> **Problem statement**
Locate each line in the records containing "item". Copy it.

+---+

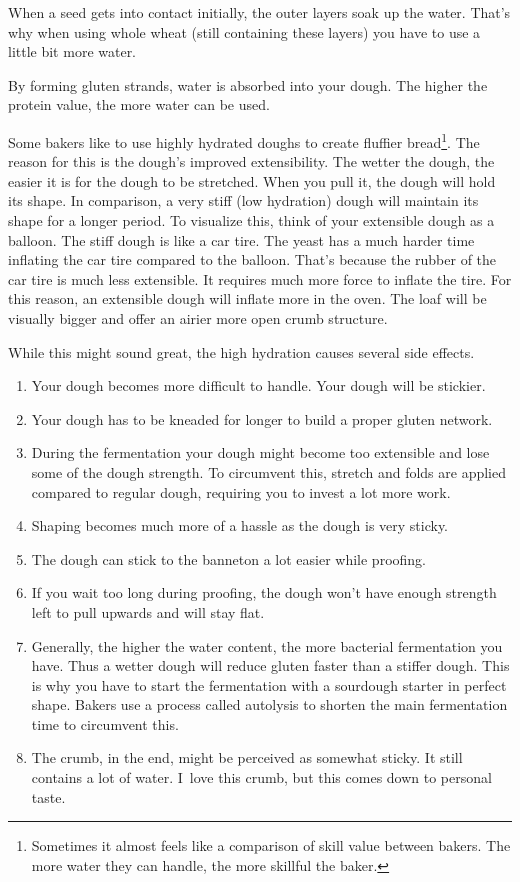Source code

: When a seed gets into contact initially, the outer layers soak up the water.
That's why when using whole wheat (still containing these layers) you have to
use a little bit more water.

By forming gluten strands, water is absorbed into your dough. The higher the
protein value, the more water can be used.

Some bakers like to use highly hydrated doughs to create fluffier
bread\footnote{Sometimes it almost feels like a comparison of skill value
between bakers. The more water they can handle, the more skillful the baker.}.
The reason for this
is the dough's improved extensibility. The wetter the dough, the easier it is
for the dough to be stretched. When you pull it, the dough will hold its
shape. In comparison, a very stiff (low hydration) dough will maintain its
shape for a longer period. To visualize this, think of your extensible
dough as a balloon. The stiff dough is like a car tire.
The yeast has a much harder time inflating the car tire compared to the balloon.
That’s because the rubber of the car tire is much less extensible.
It requires much more force to inflate the tire. For this reason,
an extensible dough will inflate more in the oven. The loaf will
be visually bigger and offer an airier more open crumb structure.

While this might sound great, the high hydration causes several side effects.

\begin{enumerate}
  \item Your dough becomes more difficult to handle. Your dough will be stickier.
  \item Your dough has to be kneaded for longer to build a proper gluten
    network.
  \item During the fermentation your dough might become too extensible and lose
    some of the dough strength. To circumvent this, stretch and folds are applied
    compared to regular dough,
    requiring you to invest a lot more work.
  \item Shaping becomes much more of a hassle as the dough is very sticky.
  \item The dough can stick to the banneton a lot easier while proofing.
  \item If you wait too long during proofing, the dough won't have enough strength
    left to pull upwards and will stay flat.
  \item Generally, the higher the water content, the more bacterial fermentation you
    have. Thus a wetter dough will reduce gluten faster than a stiffer dough.
    This is why you have to start the fermentation with a sourdough starter in
    perfect shape. Bakers use a process called autolysis to shorten the main
    fermentation time to circumvent this.
  \item The crumb, in the end, might be perceived as somewhat sticky. It still
    contains a lot of water. I~love this crumb, but this comes down to personal
    taste.
\end{enumerate}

+---+

> **Output of the task**
  \item Your dough becomes more difficult to handle. Your dough will be stickier.
  \item Your dough has to be kneaded for longer to build a proper gluten
  \item During the fermentation your dough might become too extensible and lose
  \item Shaping becomes much more of a hassle as the dough is very sticky.
  \item The dough can stick to the banneton a lot easier while proofing.
  \item If you wait too long during proofing, the dough won't have enough strength
  \item Generally, the higher the water content, the more bacterial fermentation you
  \item The crumb, in the end, might be perceived as somewhat sticky. It still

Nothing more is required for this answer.